P4‐212: The loss of atm protein drives neuronal degeneration: A new insight into Alzheimer's disease pathogenesis

Background: The ATM kinase is involved in the DNA damage response. Mutations in ATM lead to ataxia-telangiectasia (A-T), a progressive childhood movement disorder associated with a massive loss of cerebellar neurons. The death of these neurons occurs in association with their re-entrance into a cell cycle. During the DNA damage response ATM activates a cell cycle checkpoint; therefore, in the absence of ATM, the loss of neuronal cell cycle control is not unexpected. Neurons in Alzheimer’s disease also undergo a cell cycle related cell death and thus, despite their vastly different clinical nature, we asked whether neuronal deaths in AT and AD might be similar. Methods: Recently, the cellular roles of ATM have been expanded to include the correct cytoplasmic localization of histone deacetylase-4 (HDAC4) and stimulating the degradation of the histone methyltransferase, EZH2. In ATMdeficient neurons, therefore HDAC4 is found in the nucleus and the levels of histone methylation (specifically H3K27me3) are elevated. Paraffin sections from confirmed cases of AD, MCI and cognitively normal controls were immunostained for HDAC4, H3K27me3 and cell cycle proteins.

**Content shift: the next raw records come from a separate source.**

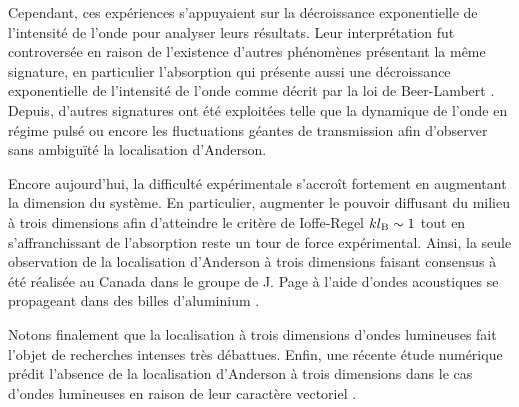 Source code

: Cependant, ces expériences s'appuyaient sur la décroissance exponentielle de l'intensité de l'onde pour analyser leurs résultats. Leur interprétation fut controversée en raison de l'existence d'autres phénomènes présentant la même signature, en particulier l'absorption qui présente aussi une décroissance exponentielle de l'intensité de l'onde comme décrit par la loi de Beer-Lambert \citep{scheffold1999localization}. Depuis, d'autres signatures ont été exploitées telle que la dynamique de l'onde en régime pulsé \citep{weaver1993anomalous} ou encore les fluctuations géantes de transmission \citep{nieuwenhuizen1995intensity} afin d'observer sans ambiguïté la localisation d'Anderson.

Encore aujourd'hui, la difficulté expérimentale s'accroît fortement en augmentant la dimension du système. En particulier, augmenter le pouvoir diffusant du milieu à trois dimensions afin d'atteindre le critère de Ioffe-Regel $k l_{\mathrm{B}} \sim 1$ tout en s'affranchissant de l'absorption reste un tour de force expérimental. Ainsi, la seule observation de la localisation d'Anderson à trois dimensions faisant consensus à été réalisée au Canada dans le groupe de J. Page à l'aide d'ondes acoustiques se propageant dans des billes d'aluminium \citep{hu2008localization}.

Notons finalement que la localisation à trois dimensions d'ondes lumineuses fait l'objet de recherches intenses très débattues. Enfin, une récente étude numérique prédit l'absence de la localisation d'Anderson à trois dimensions dans le cas d'ondes lumineuses en raison de leur caractère vectoriel \citep{skipetrov2014absence}.





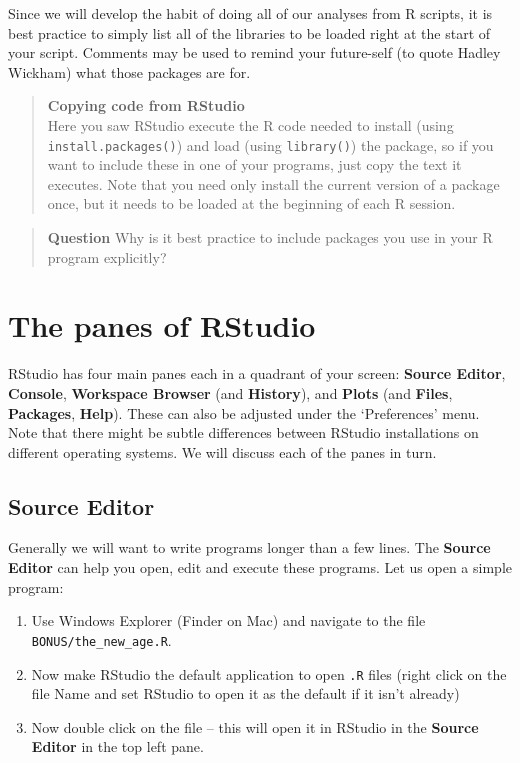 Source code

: \documentclass[
]{book}
\begin{document}
Since we will develop the habit of doing all of our analyses from R scripts, it is best practice to simply list all of the libraries to be loaded right at the start of your script. Comments may be used to remind your future-self (to quote Hadley Wickham) what those packages are for.

\begin{quote}
\textbf{Copying code from RStudio}\\
Here you saw RStudio execute the R code needed to install (using \texttt{install.packages()}) and load (using \texttt{library()}) the package, so if you want to include these in one of your programs, just copy the text it executes. Note that you need only install the current version of a package once, but it needs to be loaded at the beginning of each R session.
\end{quote}

\begin{quote}
\textbf{Question}
Why is it best practice to include packages you use in your R program explicitly?
\end{quote}

\hypertarget{the-panes-of-rstudio}{%
\section{The panes of RStudio}\label{the-panes-of-rstudio}}

RStudio has four main panes each in a quadrant of your screen: \textbf{Source Editor}, \textbf{Console}, \textbf{Workspace Browser} (and \textbf{History}), and \textbf{Plots} (and \textbf{Files}, \textbf{Packages}, \textbf{Help}). These can also be adjusted under the `Preferences' menu. Note that there might be subtle differences between RStudio installations on different operating systems. We will discuss each of the panes in turn.

\hypertarget{source-editor}{%
\subsection{Source Editor}\label{source-editor}}

Generally we will want to write programs longer than a few lines. The \textbf{Source Editor} can help you open, edit and execute these programs. Let us open a simple program:

\begin{enumerate}
\def\labelenumi{\arabic{enumi}.}
\item
  Use Windows Explorer (Finder on Mac) and navigate to the file \texttt{BONUS/the\_new\_age.R}.
\item
  Now make RStudio the default application to open \texttt{.R} files (right click on the file Name and set RStudio to open it as the default if it isn't already)
\item
  Now double click on the file -- this will open it in RStudio in the \textbf{Source Editor} in the top left pane.
\end{enumerate}
\end{document}
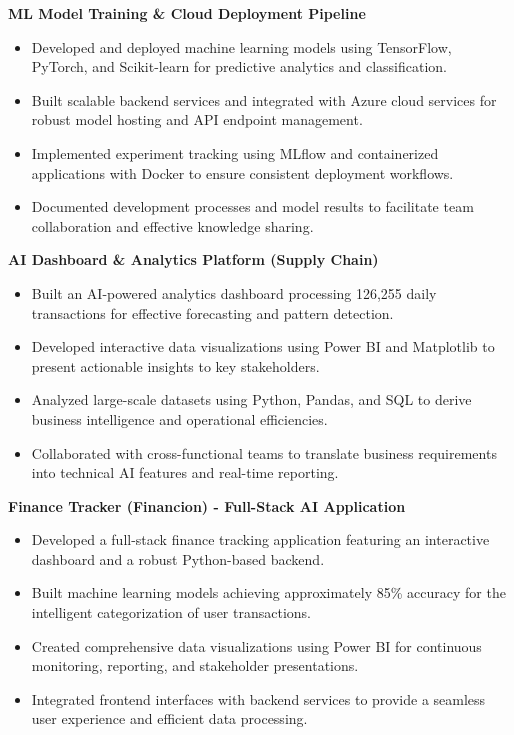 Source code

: \documentclass[a4paper,10pt]{article}
\begin{document}
\vspace{5pt}

\noindent \textbf{ ML Model Training \& Cloud Deployment Pipeline }
\begin{itemize}
    \item Developed and deployed machine learning models using TensorFlow, PyTorch, and Scikit-learn for predictive analytics and classification.
    \item Built scalable backend services and integrated with Azure cloud services for robust model hosting and API endpoint management.
    \item Implemented experiment tracking using MLflow and containerized applications with Docker to ensure consistent deployment workflows.
    \item Documented development processes and model results to facilitate team collaboration and effective knowledge sharing.
\end{itemize}

\vspace{5pt}

\noindent \textbf{ AI Dashboard \& Analytics Platform (Supply Chain) }
\begin{itemize}
    \item Built an AI-powered analytics dashboard processing 126,255 daily transactions for effective forecasting and pattern detection.
    \item Developed interactive data visualizations using Power BI and Matplotlib to present actionable insights to key stakeholders.
    \item Analyzed large-scale datasets using Python, Pandas, and SQL to derive business intelligence and operational efficiencies.
    \item Collaborated with cross-functional teams to translate business requirements into technical AI features and real-time reporting.
\end{itemize}

\vspace{5pt}

\noindent \textbf{ Finance Tracker (Financion) - Full-Stack AI Application }
\begin{itemize}
    \item Developed a full-stack finance tracking application featuring an interactive dashboard and a robust Python-based backend.
    \item Built machine learning models achieving approximately 85\% accuracy for the intelligent categorization of user transactions.
    \item Created comprehensive data visualizations using Power BI for continuous monitoring, reporting, and stakeholder presentations.
    \item Integrated frontend interfaces with backend services to provide a seamless user experience and efficient data processing.
\end{itemize}
\end{document}
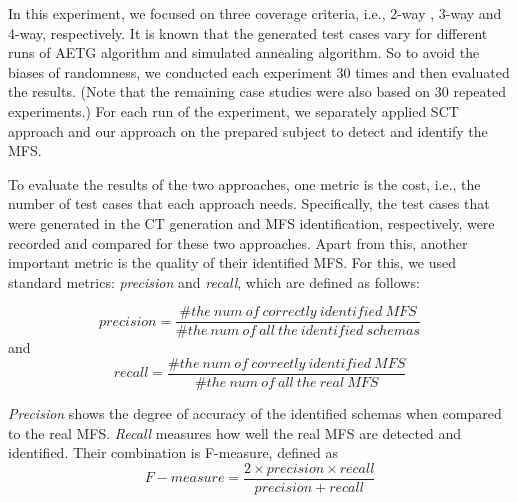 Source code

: \documentclass[10pt,journal,compsoc]{IEEEtran}
\begin{document}
In this experiment, we focused on three coverage criteria, i.e., 2-way , 3-way and 4-way, respectively. It is known that the generated test cases vary for different runs of AETG algorithm and simulated annealing algorithm. So to avoid the biases of randomness, we conducted each experiment 30 times and then evaluated the results. (Note that the remaining case studies were also based on 30 repeated experiments.) For each run of the experiment, we separately applied SCT approach and our approach on the prepared subject to detect and identify the MFS.

To evaluate the results of the two approaches, one metric is the cost, i.e., the number of test cases that each approach needs. Specifically, the test cases that were generated in the CT generation and MFS identification, respectively, were recorded and compared for these two approaches.  Apart from this, another important metric is the quality of their identified MFS. For this, we used standard metrics: \emph{precision} and \emph{recall}, which are defined as follows:

$$precision =  \frac{\#the\ num\ of\ correctly\ identified\  MFS}{\#the\ num\ of\ all\ the\ identified\ schemas}$$
and
$$recall  =  \frac{\#the\ num\ of\ correctly\ identified\  MFS}{\#the\ num\ of\ all\ the\ real\ MFS} $$

\emph{Precision} shows the degree of accuracy of the identified schemas when compared to the real MFS. \emph{Recall} measures how well the real MFS are detected and identified. Their combination is F-measure, defined as
$$F-measure = \frac{2 \times precision \times recall}{precision + recall}$$
%
%
%
%
\end{document}
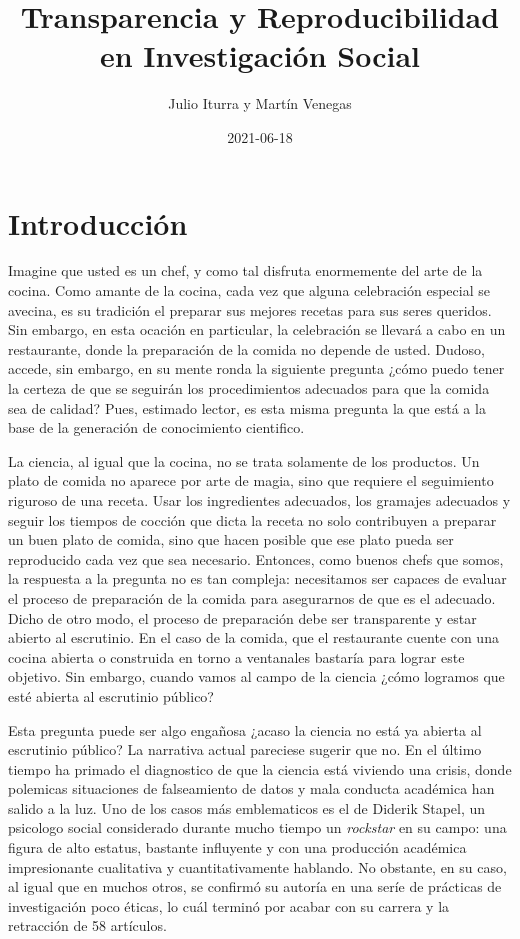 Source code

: \documentclass[
]{book}
\title{Transparencia y Reproducibilidad en Investigación Social}
\author{Julio Iturra y Martín Venegas}
\date{2021-06-18}
\begin{document}
\maketitle

{
\setcounter{tocdepth}{1}
\tableofcontents
}
\hypertarget{intro}{%
\chapter{Introducción}\label{intro}}

Imagine que usted es un chef, y como tal disfruta enormemente del arte de la cocina. Como amante de la cocina, cada vez que alguna celebración especial se avecina, es su tradición el preparar sus mejores recetas para sus seres queridos. Sin embargo, en esta ocación en particular, la celebración se llevará a cabo en un restaurante, donde la preparación de la comida no depende de usted. Dudoso, accede, sin embargo, en su mente ronda la siguiente pregunta ¿cómo puedo tener la certeza de que se seguirán los procedimientos adecuados para que la comida sea de calidad? Pues, estimado lector, es esta misma pregunta la que está a la base de la generación de conocimiento cientifico.

La ciencia, al igual que la cocina, no se trata solamente de los productos. Un plato de comida no aparece por arte de magia, sino que requiere el seguimiento riguroso de una receta. Usar los ingredientes adecuados, los gramajes adecuados y seguir los tiempos de cocción que dicta la receta no solo contribuyen a preparar un buen plato de comida, sino que hacen posible que ese plato pueda ser reproducido cada vez que sea necesario. Entonces, como buenos chefs que somos, la respuesta a la pregunta no es tan compleja: necesitamos ser capaces de evaluar el proceso de preparación de la comida para asegurarnos de que es el adecuado. Dicho de otro modo, el proceso de preparación debe ser transparente y estar abierto al escrutinio. En el caso de la comida, que el restaurante cuente con una cocina abierta o construida en torno a ventanales bastaría para lograr este objetivo. Sin embargo, cuando vamos al campo de la ciencia ¿cómo logramos que esté abierta al escrutinio público?

Esta pregunta puede ser algo engañosa ¿acaso la ciencia no está ya abierta al escrutinio público? La narrativa actual pareciese sugerir que no. En el último tiempo ha primado el diagnostico de que la ciencia está viviendo una crisis, donde polemicas situaciones de falseamiento de datos y mala conducta académica han salido a la luz. Uno de los casos más emblematicos es el de Diderik Stapel, un psicologo social considerado durante mucho tiempo un \emph{rockstar} en su campo: una figura de alto estatus, bastante influyente y con una producción académica impresionante cualitativa y cuantitativamente hablando. No obstante, en su caso, al igual que en muchos otros, se confirmó su autoría en una seríe de prácticas de investigación poco éticas, lo cuál terminó por acabar con su carrera y la retracción de 58 artículos.
\end{document}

Results:We used all three measures of reduced ATM activity to query the status of cells at risk for death in AD. We found strong correlations between AD stage and evidence for a cell autonomous loss of ATM activity. This relationship held true in three different brain regions where neurons are known to be lost in AD – hippocampus, frontal cortex and locus coeruleus. Cerebellar cortex showed no disease related changes in any measure. Double labeling of cells for two independent markers (e.g., cell cycle activity and nuclear HDAC4 localization) revealed a strong overlap in these measures of reduced ATM activity. Conclusions: ATM activity is responsible for the maintenance of neuronal health throughout the life span and the cell autonomous loss of its activity in nerve cells is a key driver of the neuronal death in Alzheimer’s disease. This unexpected relationship between a childhood movement disorder and a late-life dementing illness reveals a novel facet of the neurodegenerative process and suggests that enhancing ATM activity may have significant therapeutic potential in the treatment of AD.